一・君に見せたい物がある
窓から庭先の花を見て僕は、すぐさま君の写真を膝に置き、ハンドリムを動かして庭に繋がるスロープを降りた。今年の梅の花も、例年よりも早いけれど、それでも当たり前のようにして咲いていた。その当たり前を、僕は隣に君がいないままでもう何年見続けているだろうか? 子供達は成人式の日を迎えて、僕は中年に。車椅子に乗らないといけなくなってからも久しい。
君と別れたあの日。あの子達が産まれた日。僕の足が動いていた日。いつだって必死だった。君が逝ってしまったその瞬間も。暴力的に放り出されたあの子達を育む日々も。
魅力的な親父だったとは世辞にも言えまいよ。もし口に出してそんなことを言ったなら、もういない君はきっと笑うだろう。いや、怒るだろうな。
君が愛おしい。女々しいと笑って、怒るかもしれないが、愛おしい。だから捨てられなかった。何もかも。テニスラケット。写真、君が映った動画のデータ各種。その他諸々。それと、
――君が僕に残した肉声の数々。
――君が僕に残してくれた、記憶。
それらを思い出すことがとてつもなく苦しい時もあって、僕は最初の何年間かは何度も嗚咽を堪えきれず、壁を殴り、酒を呑み、暴れては皆を怯えさせた。不安にさせた。赤ん坊だった三人の子供達が、ぎゃんぎゃんと泣き喚く声に合わせて、僕まで泣いていた。

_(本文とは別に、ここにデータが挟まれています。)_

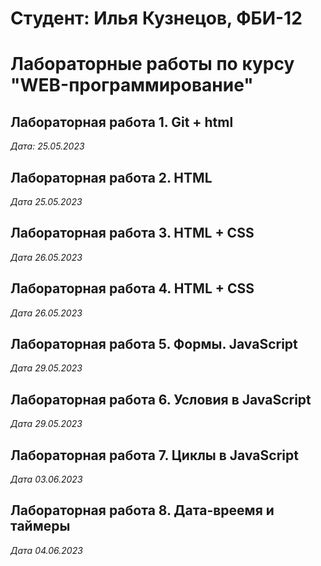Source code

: # Студент: Илья Кузнецов, ФБИ-12

# Лабораторные работы по курсу "WEB-программирование"

## Лабораторная работа 1. Git + html

*Дата: 25.05.2023*

## Лабораторная работа 2. HTML

*Дата 25.05.2023*

## Лабораторная работа 3. HTML + CSS

*Дата 26.05.2023*

## Лабораторная работа 4. HTML + CSS

*Дата 26.05.2023*

## Лабораторная работа 5. Формы. JavaScript

*Дата 29.05.2023*

## Лабораторная работа 6. Условия в JavaScript

*Дата 29.05.2023*

## Лабораторная работа 7. Циклы в JavaScript

*Дата 03.06.2023*

## Лабораторная работа 8. Дата-вреемя и таймеры

*Дата 04.06.2023*

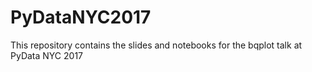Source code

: # PyDataNYC2017
This repository contains the slides and notebooks for the bqplot talk at PyData NYC 2017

支えてくれる周囲の人がいなければ、きっと僕も、子供達もこうして生きてはいないだろう。そんな人達がいてくれたのは、やっぱり君がいたからなんだよ。
大袈裟だと言わないでくれ。酒の力だ、とからかわないで聞いてほしい。僕が酒に強いのは、君も知っての通りだから。
写真に映る、梓色の長い髪の毛。地毛で、産まれた頃からそういう淡く黄色い髪の毛がうっすら見えていたから、梓。そんな名前の由来を聞いて。写真を見せてもらってその可愛らしさにもまた、僕は笑っていたんだっけ。
庭の大きな梅の花のそばに、僕はテーブルを一つ置いた。梓は梅の花が好きだった訳じゃない。というより、花はあまり好きじゃなかったなぁ。仏壇の花も、甲斐甲斐しく世話してくれてはいたけれど。
テーブルの上に日本酒、という風景に風情があるのかどうか、よくはわからないな。風が吹く。花びらが、舞って。